I'm trying to build a regex to match any .c or .h pattern whithin modified file of git status -s.

(Find the regex here: regexr.com/40afj )

(?:M).*.[c|h]

to be used on this king of data:

M  fjdkls/fjdkslm/djks.c
M  fjdkls/fjdkslm/djks.c
M  fjdkls/fjdkslm/djks.h
M  fjdkls/fjdkslm/djks.h
??  fjdkls/fjdkslm/djks.c
??  fjdkls/fjdkslm/djks.c

Can you explain me why the M is matching even if it is in a non-capturing group?

The expected result is to match full path of modified file.

jota
  • 23
  • 5
  • What do you expect it to do? Do you know what a (non-)capturing group is? – Biffen Sep 28 '18 at 10:06
  • 1
    Looks like you need `^M(.*\.[ch])$`, see https://regexr.com/40ah3. Note that *caprturing* still *matches*, consumes, i.e. adds the matched text to the overall match value. – Wiktor Stribiżew Sep 28 '18 at 10:06
  • (OT: If you want a list of modified files, you can use `git diff --name-only --diff-filter=M HEAD` instead of parsing `git status`.) – Biffen Sep 28 '18 at 10:11
  • Thanks Biffen that solve the problem, but I'm still curious about capturing group. I have misudunderstand capturing group after reading this https://stackoverflow.com/questions/3512471/what-is-a-non-capturing-group-what-does-do how can I retrieve only one group with grep for example? – jota Sep 28 '18 at 10:23
  • Don't parse the output of `git status -s`, but rather the one of `git status --porcelain` which is guaranteed to remain stable in the future (but other than that essentially the same). – Matthieu Moy Sep 28 '18 at 10:37

2 Answers2

1

Non Capturing group means that it isn't captured when regexp matches. Here the only group that you need is the one that matches file path:

[ ADMRCU?!]{2} (.+\.[ch])

With such regexp the only captured group will contain file path. Moreover what you should use is --porcelain instead of -s. --porcelain is meant to be more stable and it should be used for scripts.

Marcin Pietraszek
  • 2,779
  • 1
  • 14
  • 29
0

It is only matching the ones beginning with M because the Regex is specifically looking for M.

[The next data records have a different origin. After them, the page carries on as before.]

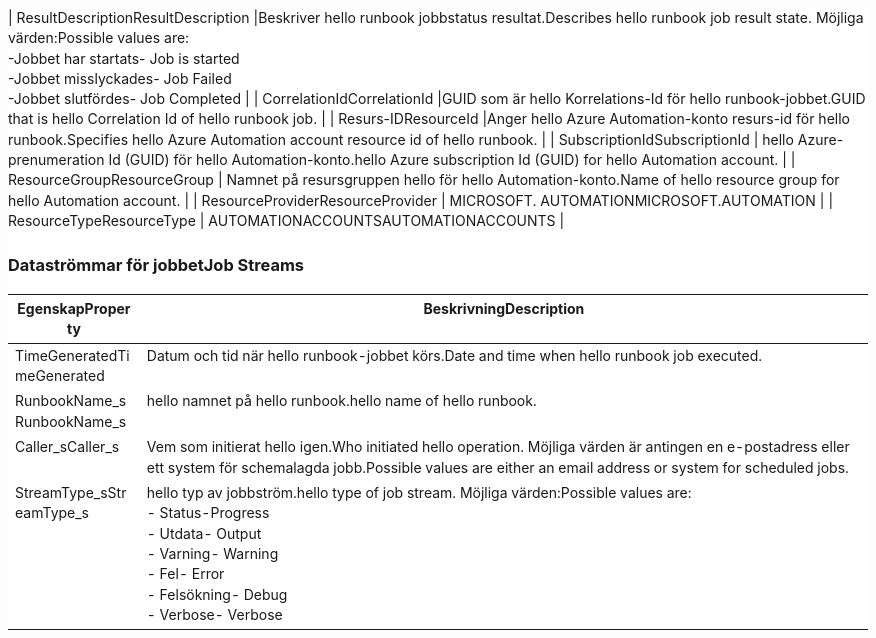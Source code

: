 | <span data-ttu-id="aee7b-170">ResultDescription</span><span class="sxs-lookup"><span data-stu-id="aee7b-170">ResultDescription</span></span> |<span data-ttu-id="aee7b-171">Beskriver hello runbook jobbstatus resultat.</span><span class="sxs-lookup"><span data-stu-id="aee7b-171">Describes hello runbook job result state.</span></span>  <span data-ttu-id="aee7b-172">Möjliga värden:</span><span class="sxs-lookup"><span data-stu-id="aee7b-172">Possible values are:</span></span><br><span data-ttu-id="aee7b-173">-Jobbet har startats</span><span class="sxs-lookup"><span data-stu-id="aee7b-173">- Job is started</span></span><br><span data-ttu-id="aee7b-174">-Jobbet misslyckades</span><span class="sxs-lookup"><span data-stu-id="aee7b-174">- Job Failed</span></span><br><span data-ttu-id="aee7b-175">-Jobbet slutfördes</span><span class="sxs-lookup"><span data-stu-id="aee7b-175">- Job Completed</span></span> |
| <span data-ttu-id="aee7b-176">CorrelationId</span><span class="sxs-lookup"><span data-stu-id="aee7b-176">CorrelationId</span></span> |<span data-ttu-id="aee7b-177">GUID som är hello Korrelations-Id för hello runbook-jobbet.</span><span class="sxs-lookup"><span data-stu-id="aee7b-177">GUID that is hello Correlation Id of hello runbook job.</span></span> |
| <span data-ttu-id="aee7b-178">Resurs-ID</span><span class="sxs-lookup"><span data-stu-id="aee7b-178">ResourceId</span></span> |<span data-ttu-id="aee7b-179">Anger hello Azure Automation-konto resurs-id för hello runbook.</span><span class="sxs-lookup"><span data-stu-id="aee7b-179">Specifies hello Azure Automation account resource id of hello runbook.</span></span> |
| <span data-ttu-id="aee7b-180">SubscriptionId</span><span class="sxs-lookup"><span data-stu-id="aee7b-180">SubscriptionId</span></span> | <span data-ttu-id="aee7b-181">hello Azure-prenumeration Id (GUID) för hello Automation-konto.</span><span class="sxs-lookup"><span data-stu-id="aee7b-181">hello Azure subscription Id (GUID) for hello Automation account.</span></span> |
| <span data-ttu-id="aee7b-182">ResourceGroup</span><span class="sxs-lookup"><span data-stu-id="aee7b-182">ResourceGroup</span></span> | <span data-ttu-id="aee7b-183">Namnet på resursgruppen hello för hello Automation-konto.</span><span class="sxs-lookup"><span data-stu-id="aee7b-183">Name of hello resource group for hello Automation account.</span></span> |
| <span data-ttu-id="aee7b-184">ResourceProvider</span><span class="sxs-lookup"><span data-stu-id="aee7b-184">ResourceProvider</span></span> | <span data-ttu-id="aee7b-185">MICROSOFT. AUTOMATION</span><span class="sxs-lookup"><span data-stu-id="aee7b-185">MICROSOFT.AUTOMATION</span></span> |
| <span data-ttu-id="aee7b-186">ResourceType</span><span class="sxs-lookup"><span data-stu-id="aee7b-186">ResourceType</span></span> | <span data-ttu-id="aee7b-187">AUTOMATIONACCOUNTS</span><span class="sxs-lookup"><span data-stu-id="aee7b-187">AUTOMATIONACCOUNTS</span></span> |


### <a name="job-streams"></a><span data-ttu-id="aee7b-188">Dataströmmar för jobbet</span><span class="sxs-lookup"><span data-stu-id="aee7b-188">Job Streams</span></span>
| <span data-ttu-id="aee7b-189">Egenskap</span><span class="sxs-lookup"><span data-stu-id="aee7b-189">Property</span></span> | <span data-ttu-id="aee7b-190">Beskrivning</span><span class="sxs-lookup"><span data-stu-id="aee7b-190">Description</span></span> |
| --- | --- |
| <span data-ttu-id="aee7b-191">TimeGenerated</span><span class="sxs-lookup"><span data-stu-id="aee7b-191">TimeGenerated</span></span> |<span data-ttu-id="aee7b-192">Datum och tid när hello runbook-jobbet körs.</span><span class="sxs-lookup"><span data-stu-id="aee7b-192">Date and time when hello runbook job executed.</span></span> |
| <span data-ttu-id="aee7b-193">RunbookName_s</span><span class="sxs-lookup"><span data-stu-id="aee7b-193">RunbookName_s</span></span> |<span data-ttu-id="aee7b-194">hello namnet på hello runbook.</span><span class="sxs-lookup"><span data-stu-id="aee7b-194">hello name of hello runbook.</span></span> |
| <span data-ttu-id="aee7b-195">Caller_s</span><span class="sxs-lookup"><span data-stu-id="aee7b-195">Caller_s</span></span> |<span data-ttu-id="aee7b-196">Vem som initierat hello igen.</span><span class="sxs-lookup"><span data-stu-id="aee7b-196">Who initiated hello operation.</span></span>  <span data-ttu-id="aee7b-197">Möjliga värden är antingen en e-postadress eller ett system för schemalagda jobb.</span><span class="sxs-lookup"><span data-stu-id="aee7b-197">Possible values are either an email address or system for scheduled jobs.</span></span> |
| <span data-ttu-id="aee7b-198">StreamType_s</span><span class="sxs-lookup"><span data-stu-id="aee7b-198">StreamType_s</span></span> |<span data-ttu-id="aee7b-199">hello typ av jobbström.</span><span class="sxs-lookup"><span data-stu-id="aee7b-199">hello type of job stream.</span></span> <span data-ttu-id="aee7b-200">Möjliga värden:</span><span class="sxs-lookup"><span data-stu-id="aee7b-200">Possible values are:</span></span><br><span data-ttu-id="aee7b-201">- Status</span><span class="sxs-lookup"><span data-stu-id="aee7b-201">-Progress</span></span><br><span data-ttu-id="aee7b-202">- Utdata</span><span class="sxs-lookup"><span data-stu-id="aee7b-202">- Output</span></span><br><span data-ttu-id="aee7b-203">- Varning</span><span class="sxs-lookup"><span data-stu-id="aee7b-203">- Warning</span></span><br><span data-ttu-id="aee7b-204">- Fel</span><span class="sxs-lookup"><span data-stu-id="aee7b-204">- Error</span></span><br><span data-ttu-id="aee7b-205">- Felsökning</span><span class="sxs-lookup"><span data-stu-id="aee7b-205">- Debug</span></span><br><span data-ttu-id="aee7b-206">- Verbose</span><span class="sxs-lookup"><span data-stu-id="aee7b-206">- Verbose</span></span> |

If you add a quantifier(?) after the first group that should work.

(?:M)?.*.[c|h]

Non-capturing groups group tokens together without creating a capture group, they do not look over the contents. If you want to capture everything except the M then you need to put everything in a capture group.

(?:.*?)[^\s]+(.*\.[c|h])

This will match but not capture the group containing M and capture the full path excluding the non-capturing group.

TheLaj
  • 3
  • 4